**Problem details**
Only one stretch of the listing below is wanted. Give it again exactly, from the line with "presentation on the" through the line with "Kasten mit Buttons.".

**Dataset entries**
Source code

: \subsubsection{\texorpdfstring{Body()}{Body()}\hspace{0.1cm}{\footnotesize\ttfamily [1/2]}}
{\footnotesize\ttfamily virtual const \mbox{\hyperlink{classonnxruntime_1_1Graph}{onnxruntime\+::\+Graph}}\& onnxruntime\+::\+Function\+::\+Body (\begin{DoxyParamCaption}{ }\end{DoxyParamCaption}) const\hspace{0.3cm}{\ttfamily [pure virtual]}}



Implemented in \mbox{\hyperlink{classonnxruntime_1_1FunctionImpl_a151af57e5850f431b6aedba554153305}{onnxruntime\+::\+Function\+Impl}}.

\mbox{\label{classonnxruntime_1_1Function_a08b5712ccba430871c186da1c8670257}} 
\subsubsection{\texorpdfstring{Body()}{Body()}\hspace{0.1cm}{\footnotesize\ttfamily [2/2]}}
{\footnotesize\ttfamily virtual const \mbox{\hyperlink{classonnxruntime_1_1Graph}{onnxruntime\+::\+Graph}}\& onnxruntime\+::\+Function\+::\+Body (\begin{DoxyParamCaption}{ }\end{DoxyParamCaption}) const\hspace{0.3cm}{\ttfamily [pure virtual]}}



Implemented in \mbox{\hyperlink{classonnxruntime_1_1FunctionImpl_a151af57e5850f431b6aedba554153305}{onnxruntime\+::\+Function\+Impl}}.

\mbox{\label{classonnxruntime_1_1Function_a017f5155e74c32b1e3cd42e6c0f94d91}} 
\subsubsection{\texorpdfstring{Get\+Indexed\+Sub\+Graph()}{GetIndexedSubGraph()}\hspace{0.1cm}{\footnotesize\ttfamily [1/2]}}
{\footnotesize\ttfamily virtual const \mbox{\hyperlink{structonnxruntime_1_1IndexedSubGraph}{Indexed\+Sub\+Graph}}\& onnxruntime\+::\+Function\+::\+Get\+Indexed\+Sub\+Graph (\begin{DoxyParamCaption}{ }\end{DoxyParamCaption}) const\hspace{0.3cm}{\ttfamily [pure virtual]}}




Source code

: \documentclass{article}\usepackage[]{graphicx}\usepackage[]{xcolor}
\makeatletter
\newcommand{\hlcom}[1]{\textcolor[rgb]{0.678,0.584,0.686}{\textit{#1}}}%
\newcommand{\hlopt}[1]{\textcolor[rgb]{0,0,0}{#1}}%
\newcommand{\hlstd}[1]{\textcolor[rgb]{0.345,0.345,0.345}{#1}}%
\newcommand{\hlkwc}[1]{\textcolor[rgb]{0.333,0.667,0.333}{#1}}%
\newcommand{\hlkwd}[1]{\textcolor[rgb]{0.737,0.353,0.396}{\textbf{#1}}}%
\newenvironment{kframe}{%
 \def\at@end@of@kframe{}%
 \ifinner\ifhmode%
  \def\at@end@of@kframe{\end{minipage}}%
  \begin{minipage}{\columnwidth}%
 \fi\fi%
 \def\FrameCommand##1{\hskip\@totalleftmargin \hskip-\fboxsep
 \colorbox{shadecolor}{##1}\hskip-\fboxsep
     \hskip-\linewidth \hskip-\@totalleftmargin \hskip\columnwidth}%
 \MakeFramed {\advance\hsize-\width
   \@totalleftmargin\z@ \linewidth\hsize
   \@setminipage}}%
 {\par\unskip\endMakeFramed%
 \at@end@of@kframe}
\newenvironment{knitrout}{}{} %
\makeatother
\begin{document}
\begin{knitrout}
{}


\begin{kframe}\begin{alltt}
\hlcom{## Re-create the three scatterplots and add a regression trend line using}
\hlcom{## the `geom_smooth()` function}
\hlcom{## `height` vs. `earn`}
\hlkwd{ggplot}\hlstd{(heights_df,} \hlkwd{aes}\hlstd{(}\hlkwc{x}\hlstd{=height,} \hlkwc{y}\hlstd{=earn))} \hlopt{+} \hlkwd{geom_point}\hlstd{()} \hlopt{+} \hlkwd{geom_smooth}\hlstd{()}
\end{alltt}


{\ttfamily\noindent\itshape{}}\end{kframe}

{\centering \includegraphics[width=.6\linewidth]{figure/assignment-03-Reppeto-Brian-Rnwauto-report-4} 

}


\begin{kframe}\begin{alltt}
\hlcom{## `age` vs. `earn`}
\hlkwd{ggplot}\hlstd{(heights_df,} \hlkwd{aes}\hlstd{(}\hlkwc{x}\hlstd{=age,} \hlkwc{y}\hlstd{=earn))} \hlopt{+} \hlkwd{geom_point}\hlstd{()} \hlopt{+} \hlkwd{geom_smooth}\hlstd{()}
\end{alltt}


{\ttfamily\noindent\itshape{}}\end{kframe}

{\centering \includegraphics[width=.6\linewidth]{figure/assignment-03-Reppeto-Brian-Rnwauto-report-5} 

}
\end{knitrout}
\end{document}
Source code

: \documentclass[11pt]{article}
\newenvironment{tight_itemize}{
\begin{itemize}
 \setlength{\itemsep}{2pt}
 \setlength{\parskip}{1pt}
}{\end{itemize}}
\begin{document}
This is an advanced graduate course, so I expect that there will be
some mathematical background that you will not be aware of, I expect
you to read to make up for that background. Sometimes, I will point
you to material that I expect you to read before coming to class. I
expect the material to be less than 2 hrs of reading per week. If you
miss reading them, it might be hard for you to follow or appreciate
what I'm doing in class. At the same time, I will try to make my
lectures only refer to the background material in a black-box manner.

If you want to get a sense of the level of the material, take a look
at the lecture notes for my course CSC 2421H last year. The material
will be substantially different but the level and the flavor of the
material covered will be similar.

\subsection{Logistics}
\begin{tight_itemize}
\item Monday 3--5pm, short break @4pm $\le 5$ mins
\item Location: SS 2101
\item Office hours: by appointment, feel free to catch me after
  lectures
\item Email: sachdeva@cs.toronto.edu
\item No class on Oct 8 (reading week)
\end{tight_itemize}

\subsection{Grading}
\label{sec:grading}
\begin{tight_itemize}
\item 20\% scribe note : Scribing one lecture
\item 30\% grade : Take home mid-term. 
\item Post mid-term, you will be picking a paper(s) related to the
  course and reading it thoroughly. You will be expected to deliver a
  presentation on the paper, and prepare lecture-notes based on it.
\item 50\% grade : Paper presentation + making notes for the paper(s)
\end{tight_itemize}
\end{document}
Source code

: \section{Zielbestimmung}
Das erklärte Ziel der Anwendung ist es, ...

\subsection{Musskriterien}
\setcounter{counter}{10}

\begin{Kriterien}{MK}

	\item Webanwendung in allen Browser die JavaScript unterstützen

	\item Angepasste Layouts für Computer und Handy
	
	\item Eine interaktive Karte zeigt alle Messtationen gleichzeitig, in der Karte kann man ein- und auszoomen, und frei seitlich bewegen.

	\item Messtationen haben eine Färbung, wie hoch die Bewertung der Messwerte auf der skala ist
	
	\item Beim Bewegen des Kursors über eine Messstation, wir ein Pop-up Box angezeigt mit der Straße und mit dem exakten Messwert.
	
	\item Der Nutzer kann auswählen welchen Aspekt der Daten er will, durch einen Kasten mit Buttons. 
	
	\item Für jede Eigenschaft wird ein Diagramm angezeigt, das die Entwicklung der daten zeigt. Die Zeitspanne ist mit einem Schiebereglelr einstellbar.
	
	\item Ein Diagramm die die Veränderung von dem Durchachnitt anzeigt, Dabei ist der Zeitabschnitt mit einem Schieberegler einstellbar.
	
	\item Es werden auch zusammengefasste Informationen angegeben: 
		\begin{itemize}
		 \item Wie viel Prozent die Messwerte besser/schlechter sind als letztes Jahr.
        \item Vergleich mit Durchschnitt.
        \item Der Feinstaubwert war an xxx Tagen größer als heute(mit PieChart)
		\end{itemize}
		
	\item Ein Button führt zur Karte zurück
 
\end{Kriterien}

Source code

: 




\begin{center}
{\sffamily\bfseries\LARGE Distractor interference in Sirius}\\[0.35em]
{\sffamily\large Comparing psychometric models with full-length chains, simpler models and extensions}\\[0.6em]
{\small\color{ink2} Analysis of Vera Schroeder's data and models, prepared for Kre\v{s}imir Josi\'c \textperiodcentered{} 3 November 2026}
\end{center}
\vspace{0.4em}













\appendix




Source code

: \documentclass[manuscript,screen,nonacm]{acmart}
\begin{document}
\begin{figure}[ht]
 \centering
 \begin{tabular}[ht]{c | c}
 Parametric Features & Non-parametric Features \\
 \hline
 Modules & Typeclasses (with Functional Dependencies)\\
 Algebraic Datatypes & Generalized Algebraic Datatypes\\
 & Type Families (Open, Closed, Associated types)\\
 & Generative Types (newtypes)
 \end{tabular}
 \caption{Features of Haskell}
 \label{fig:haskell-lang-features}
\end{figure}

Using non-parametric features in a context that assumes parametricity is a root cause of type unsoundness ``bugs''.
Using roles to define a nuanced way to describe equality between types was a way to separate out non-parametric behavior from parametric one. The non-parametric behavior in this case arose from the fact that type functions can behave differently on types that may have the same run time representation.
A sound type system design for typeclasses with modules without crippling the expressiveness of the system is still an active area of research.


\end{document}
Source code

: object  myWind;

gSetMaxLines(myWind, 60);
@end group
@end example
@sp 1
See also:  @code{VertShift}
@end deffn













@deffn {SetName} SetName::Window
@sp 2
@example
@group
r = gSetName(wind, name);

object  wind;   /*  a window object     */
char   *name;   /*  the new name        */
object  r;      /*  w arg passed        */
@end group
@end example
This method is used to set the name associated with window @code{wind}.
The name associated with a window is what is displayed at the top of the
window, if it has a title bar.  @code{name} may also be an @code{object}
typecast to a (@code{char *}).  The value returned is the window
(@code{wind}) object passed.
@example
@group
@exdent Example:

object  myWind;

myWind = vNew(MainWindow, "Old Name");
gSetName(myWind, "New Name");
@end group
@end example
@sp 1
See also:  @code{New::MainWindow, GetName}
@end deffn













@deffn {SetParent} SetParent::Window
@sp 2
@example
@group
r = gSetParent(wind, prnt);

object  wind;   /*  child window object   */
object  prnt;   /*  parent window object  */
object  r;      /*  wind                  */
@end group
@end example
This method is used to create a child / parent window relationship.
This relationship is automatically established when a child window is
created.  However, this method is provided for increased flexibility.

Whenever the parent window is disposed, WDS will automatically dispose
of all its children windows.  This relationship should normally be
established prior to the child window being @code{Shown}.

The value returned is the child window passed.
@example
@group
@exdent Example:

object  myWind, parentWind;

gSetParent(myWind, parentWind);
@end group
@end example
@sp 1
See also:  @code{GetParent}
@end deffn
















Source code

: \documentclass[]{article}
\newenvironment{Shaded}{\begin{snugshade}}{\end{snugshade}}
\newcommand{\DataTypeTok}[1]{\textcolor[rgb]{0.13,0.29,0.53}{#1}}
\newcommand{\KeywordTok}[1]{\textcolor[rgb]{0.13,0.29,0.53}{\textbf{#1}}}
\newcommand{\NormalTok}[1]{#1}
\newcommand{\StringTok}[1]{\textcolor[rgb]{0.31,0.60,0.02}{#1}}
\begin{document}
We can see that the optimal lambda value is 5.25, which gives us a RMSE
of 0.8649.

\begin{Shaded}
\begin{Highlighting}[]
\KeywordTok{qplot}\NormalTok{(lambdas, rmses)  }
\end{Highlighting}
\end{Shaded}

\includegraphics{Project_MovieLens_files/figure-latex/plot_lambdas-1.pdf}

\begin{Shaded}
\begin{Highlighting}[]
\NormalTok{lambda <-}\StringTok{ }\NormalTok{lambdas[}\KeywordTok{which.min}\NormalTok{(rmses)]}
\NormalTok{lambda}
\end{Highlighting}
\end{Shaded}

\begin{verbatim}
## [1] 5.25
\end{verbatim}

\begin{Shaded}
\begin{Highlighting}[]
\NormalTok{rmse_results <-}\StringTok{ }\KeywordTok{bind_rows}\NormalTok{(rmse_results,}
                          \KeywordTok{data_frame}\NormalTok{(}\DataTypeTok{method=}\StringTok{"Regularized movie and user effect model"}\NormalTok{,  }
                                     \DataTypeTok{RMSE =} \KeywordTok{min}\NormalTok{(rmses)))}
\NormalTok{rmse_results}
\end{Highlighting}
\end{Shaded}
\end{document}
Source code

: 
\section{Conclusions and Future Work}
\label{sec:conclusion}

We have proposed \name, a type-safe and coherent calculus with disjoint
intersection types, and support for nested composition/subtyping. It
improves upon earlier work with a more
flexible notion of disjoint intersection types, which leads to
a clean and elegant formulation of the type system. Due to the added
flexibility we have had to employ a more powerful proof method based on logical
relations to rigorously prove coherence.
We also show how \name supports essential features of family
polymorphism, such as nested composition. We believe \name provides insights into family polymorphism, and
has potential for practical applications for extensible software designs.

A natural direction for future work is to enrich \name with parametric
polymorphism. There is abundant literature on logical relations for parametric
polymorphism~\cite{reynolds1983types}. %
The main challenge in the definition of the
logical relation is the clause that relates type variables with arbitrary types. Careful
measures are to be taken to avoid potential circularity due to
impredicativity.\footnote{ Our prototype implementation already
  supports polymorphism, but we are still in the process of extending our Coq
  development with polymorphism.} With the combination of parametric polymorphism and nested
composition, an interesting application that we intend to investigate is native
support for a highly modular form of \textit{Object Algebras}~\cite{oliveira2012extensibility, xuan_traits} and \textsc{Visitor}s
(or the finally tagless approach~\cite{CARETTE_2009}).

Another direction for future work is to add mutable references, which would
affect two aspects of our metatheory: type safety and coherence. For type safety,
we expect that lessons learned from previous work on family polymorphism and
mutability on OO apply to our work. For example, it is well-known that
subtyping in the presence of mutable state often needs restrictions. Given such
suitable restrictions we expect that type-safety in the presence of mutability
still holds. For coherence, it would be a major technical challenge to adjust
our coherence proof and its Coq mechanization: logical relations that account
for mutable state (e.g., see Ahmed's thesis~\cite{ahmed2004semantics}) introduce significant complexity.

**Task solution**
  presentation on the paper, and prepare lecture-notes based on it.
\item 50\% grade : Paper presentation + making notes for the paper(s)
\end{tight_itemize}
\end{document}
Source code

: \section{Zielbestimmung}
Das erklärte Ziel der Anwendung ist es, ...

\subsection{Musskriterien}
\setcounter{counter}{10}

\begin{Kriterien}{MK}

	\item Webanwendung in allen Browser die JavaScript unterstützen

	\item Angepasste Layouts für Computer und Handy
	
	\item Eine interaktive Karte zeigt alle Messtationen gleichzeitig, in der Karte kann man ein- und auszoomen, und frei seitlich bewegen.

	\item Messtationen haben eine Färbung, wie hoch die Bewertung der Messwerte auf der skala ist
	
	\item Beim Bewegen des Kursors über eine Messstation, wir ein Pop-up Box angezeigt mit der Straße und mit dem exakten Messwert.
	
	\item Der Nutzer kann auswählen welchen Aspekt der Daten er will, durch einen Kasten mit Buttons. 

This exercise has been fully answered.